罰則規定のない合理的配慮の義務化ですが、ウェブアクセシビリティ非対応の場合の現実的なリスクに関して、以下の通りまとめました。
特定非営利活動法人施無畏
代表理事 遠藤 久憲
1)法令遵守(コンプライアンス)に対し、企業としても姿勢が問われる
罰則なしとはいえ、「障害者差別解消法」という法律に違反状態になります。合理的配慮の規定の中に「事業者の過重な負担がない範囲で」という注釈がありますが、ある程度の資本力のある企業であれば、ウェブアクセシビリティ対応は過重負担に該当しないと思われます。

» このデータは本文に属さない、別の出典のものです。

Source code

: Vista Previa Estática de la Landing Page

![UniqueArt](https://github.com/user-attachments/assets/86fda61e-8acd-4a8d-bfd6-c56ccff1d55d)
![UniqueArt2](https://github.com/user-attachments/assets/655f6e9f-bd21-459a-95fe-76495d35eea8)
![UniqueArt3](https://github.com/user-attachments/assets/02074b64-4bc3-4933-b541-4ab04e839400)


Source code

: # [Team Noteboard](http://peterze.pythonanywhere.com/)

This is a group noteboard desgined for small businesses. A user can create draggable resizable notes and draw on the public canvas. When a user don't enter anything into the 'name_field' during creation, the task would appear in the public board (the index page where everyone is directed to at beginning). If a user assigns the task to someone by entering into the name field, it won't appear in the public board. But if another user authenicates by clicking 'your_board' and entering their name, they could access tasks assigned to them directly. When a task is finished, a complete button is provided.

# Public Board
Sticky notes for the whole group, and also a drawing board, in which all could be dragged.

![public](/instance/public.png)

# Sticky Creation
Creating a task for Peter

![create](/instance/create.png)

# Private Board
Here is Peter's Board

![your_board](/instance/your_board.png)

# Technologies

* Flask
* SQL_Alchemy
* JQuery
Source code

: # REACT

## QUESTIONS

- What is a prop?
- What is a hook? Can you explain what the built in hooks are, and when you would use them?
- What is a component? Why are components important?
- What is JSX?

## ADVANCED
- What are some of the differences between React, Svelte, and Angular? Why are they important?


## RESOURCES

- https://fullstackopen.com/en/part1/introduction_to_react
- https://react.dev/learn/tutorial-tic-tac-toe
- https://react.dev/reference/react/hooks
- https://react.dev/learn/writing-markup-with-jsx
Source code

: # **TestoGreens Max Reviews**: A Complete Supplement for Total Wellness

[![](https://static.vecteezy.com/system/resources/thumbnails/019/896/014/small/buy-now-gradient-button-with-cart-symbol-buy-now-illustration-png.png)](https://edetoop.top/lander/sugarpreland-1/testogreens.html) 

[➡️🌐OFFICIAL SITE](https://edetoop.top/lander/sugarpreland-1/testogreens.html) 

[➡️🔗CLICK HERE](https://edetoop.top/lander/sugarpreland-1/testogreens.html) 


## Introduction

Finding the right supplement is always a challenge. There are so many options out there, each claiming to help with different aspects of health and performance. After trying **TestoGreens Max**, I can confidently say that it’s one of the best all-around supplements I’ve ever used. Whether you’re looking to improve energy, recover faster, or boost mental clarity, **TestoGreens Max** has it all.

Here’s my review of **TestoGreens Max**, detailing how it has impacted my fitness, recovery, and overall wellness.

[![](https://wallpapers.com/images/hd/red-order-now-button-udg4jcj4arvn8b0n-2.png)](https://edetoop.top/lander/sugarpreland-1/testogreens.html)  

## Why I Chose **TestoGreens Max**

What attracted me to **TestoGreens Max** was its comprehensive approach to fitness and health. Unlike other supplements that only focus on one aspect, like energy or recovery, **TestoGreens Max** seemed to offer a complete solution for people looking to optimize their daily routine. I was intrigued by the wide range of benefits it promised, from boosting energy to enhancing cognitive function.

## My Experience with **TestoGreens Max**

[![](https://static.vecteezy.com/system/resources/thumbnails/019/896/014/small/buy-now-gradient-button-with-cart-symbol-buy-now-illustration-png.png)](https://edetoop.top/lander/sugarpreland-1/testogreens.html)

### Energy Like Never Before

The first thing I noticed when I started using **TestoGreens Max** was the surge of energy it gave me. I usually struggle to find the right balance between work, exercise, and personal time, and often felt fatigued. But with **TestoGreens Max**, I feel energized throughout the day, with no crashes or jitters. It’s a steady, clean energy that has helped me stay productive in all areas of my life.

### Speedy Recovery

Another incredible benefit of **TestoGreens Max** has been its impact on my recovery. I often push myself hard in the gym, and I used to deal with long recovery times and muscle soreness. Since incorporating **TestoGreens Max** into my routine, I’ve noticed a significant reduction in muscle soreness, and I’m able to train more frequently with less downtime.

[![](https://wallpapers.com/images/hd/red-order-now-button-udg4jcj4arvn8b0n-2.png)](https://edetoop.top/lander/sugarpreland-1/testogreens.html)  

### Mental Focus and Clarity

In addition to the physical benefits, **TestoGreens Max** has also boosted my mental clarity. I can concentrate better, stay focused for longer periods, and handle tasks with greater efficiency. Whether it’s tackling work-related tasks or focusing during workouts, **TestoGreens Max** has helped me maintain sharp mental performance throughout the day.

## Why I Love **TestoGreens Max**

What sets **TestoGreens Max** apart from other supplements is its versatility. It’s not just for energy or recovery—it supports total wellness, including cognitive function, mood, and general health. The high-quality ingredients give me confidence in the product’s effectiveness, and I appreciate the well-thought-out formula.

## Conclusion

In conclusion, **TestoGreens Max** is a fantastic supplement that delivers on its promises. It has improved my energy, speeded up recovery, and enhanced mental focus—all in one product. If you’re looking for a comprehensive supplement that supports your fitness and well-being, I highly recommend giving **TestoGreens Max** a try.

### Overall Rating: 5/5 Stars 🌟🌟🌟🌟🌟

コンプライアンスで一番考えられるリスクとしては、株主総会等で株主から「コンプライアンスに対する姿勢」を現経営陣が問われることが考えられます。
2)障がい当事者からの訴訟リスク
日本はあまり訴訟国家ではありませんが、海外では訴訟事例があります。障がい当事者から企業のウェブサイトへ情報接触ができないことに訴訟が発生し、企業側が敗訴している事例があります。
仮に日本においても、同様の訴訟が起されれば、企業側が敗訴する可能性が高いと予想されます。個人からの訴訟に対してリスクマネーをプールしている企業もあると思いますが、賠償金の支払い以上に、企業イメージの失墜がリスクとして大きいでしょう。
3)障がい当事者発信によるSNS炎上
日本における訴訟リスク以上に現実的に高いのは、個人による情報発信リスク。「あの企業は障がい者に対して、全く情報保証がされていない」と個人SNSにポストされて、それがリポストされ企業に対する批判炎上につながることは想定されます。
特に指摘したのに未対応の場合などに炎上は起きやすいので、ウェブアクセシビリティが現実的にすぐに対応が無理でも、期限を決めた方針をサイトに掲出することが望まれます(ウェブアクセシビリティ方針の掲出)
上記3点の他にも、事業を担当する大臣から報告を求められたり、助言や指導、勧告されたりする場合もあります。これは、同一事業者がくり返し障害をもつ人の権利や利益を侵害し、自主改善を期待できない場合に取られる措置ですのでケースとしては少ないと思われます。
やはり一番のリスクは「企業として法令遵守の姿勢」が問われ、企業のブランド価値が毀損することが一番のリスクとなります。